At this point you, my dear reader, are probably wonder how the heck Artemis has anything to do with this. On the outset it appears that Artemis herself is of the outter zone without any relation to the gate, courtyard or the inner home. This may be true in some ways as Artemis was often traditionally associated with the wild spaces, but Artemis is not absent from the household. We do know that she and Hera were part of the rituals of birth, and that the doorway of the house was decorated in her honor if a girl child was born within the house (just as a male child has a different decor in honor of Apollon). And we also know that upon returning from the wilds, from the hunt, offerings were delivered to Artemis upon the return as seems evident to any who have read Hippolytus who, upon returning home, carried with him garlands he had made in virgin meadows, in order to present them to Artemis upon his return (and spurning Aphrodite). Therefore we can see Artemis as a goddess who is distinctly moving through the outter most areas into the most intimate. I even strongly feel that this is somehow related to Proclus’ statements about Artemis being the goddess who gives forth the pure spring (or something of this nature…in my mind I consider it divine goodwill and pure energies) on the part of the high gods to mankind. She acts as a vessel of a kind of divine spring from what I understand. This seems to follow in this line that the goddess is encompassing that area between the Olympians and man. This is part of her function as goddess of the portal in addition to her placement in regards to death and birth which are portals between the living and souls of the dead.

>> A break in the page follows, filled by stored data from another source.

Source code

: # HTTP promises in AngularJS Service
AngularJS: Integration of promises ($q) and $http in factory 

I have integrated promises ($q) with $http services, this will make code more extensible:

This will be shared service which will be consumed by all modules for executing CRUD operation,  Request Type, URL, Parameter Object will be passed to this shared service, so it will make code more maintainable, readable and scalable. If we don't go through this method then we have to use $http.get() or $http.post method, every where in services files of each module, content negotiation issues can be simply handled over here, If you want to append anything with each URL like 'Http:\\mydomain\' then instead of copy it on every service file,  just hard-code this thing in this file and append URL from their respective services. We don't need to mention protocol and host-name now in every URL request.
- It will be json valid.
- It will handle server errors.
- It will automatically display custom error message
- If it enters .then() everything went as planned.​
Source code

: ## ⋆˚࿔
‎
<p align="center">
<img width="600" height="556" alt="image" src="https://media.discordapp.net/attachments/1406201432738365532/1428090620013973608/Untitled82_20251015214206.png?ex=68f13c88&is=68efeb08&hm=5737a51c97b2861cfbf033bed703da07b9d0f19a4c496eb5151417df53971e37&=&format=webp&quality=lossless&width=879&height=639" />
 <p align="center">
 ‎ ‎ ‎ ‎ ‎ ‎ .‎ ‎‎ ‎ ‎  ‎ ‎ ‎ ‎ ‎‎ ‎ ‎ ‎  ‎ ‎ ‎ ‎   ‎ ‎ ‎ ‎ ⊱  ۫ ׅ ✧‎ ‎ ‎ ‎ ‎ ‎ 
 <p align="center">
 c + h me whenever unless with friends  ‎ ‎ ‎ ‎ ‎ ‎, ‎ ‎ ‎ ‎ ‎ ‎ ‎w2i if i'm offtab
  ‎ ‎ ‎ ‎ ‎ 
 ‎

The thing that is especially curious then is how Hekate and Artemis relate to each other. There are some pagans who believe that they are in reality the same goddess, either directly or, more popularly in neopaganism, as part of a maiden-mother-crone trinity that did not exist in ancient Hellas. This trinity is based off a kind of trinity that did exist which unified the domains of Artemis, Selene and Hekate, but there is nothing to suggest that even in such depictions that they were considered the same goddess, and Artemis and Hekate at very least were both depicted as youthful maidens. How it relates to moon worship is also often thought of Artemis is honored at the waxing moon, Selene at the full and Hekate in the waning or new moon, which is also a modern interpretation. Hekate was honored at the Deipnon during the dark of the moon, the boundary between the end of the old lunar month and the beginning of the new one. It is the passage through the unknown, the death and rebirth of another being. Artemis meanwhile has no known worship with the waxing moon, other than the convenient fact that the 6th and 7th of the lunar month.. both occuring within the first quarter of the moon…were sacred to her and her twin. Instead, the 16th of the lunar month, the fullmoon, was known to be sacred to her and she had an important fullmoon festival every spring.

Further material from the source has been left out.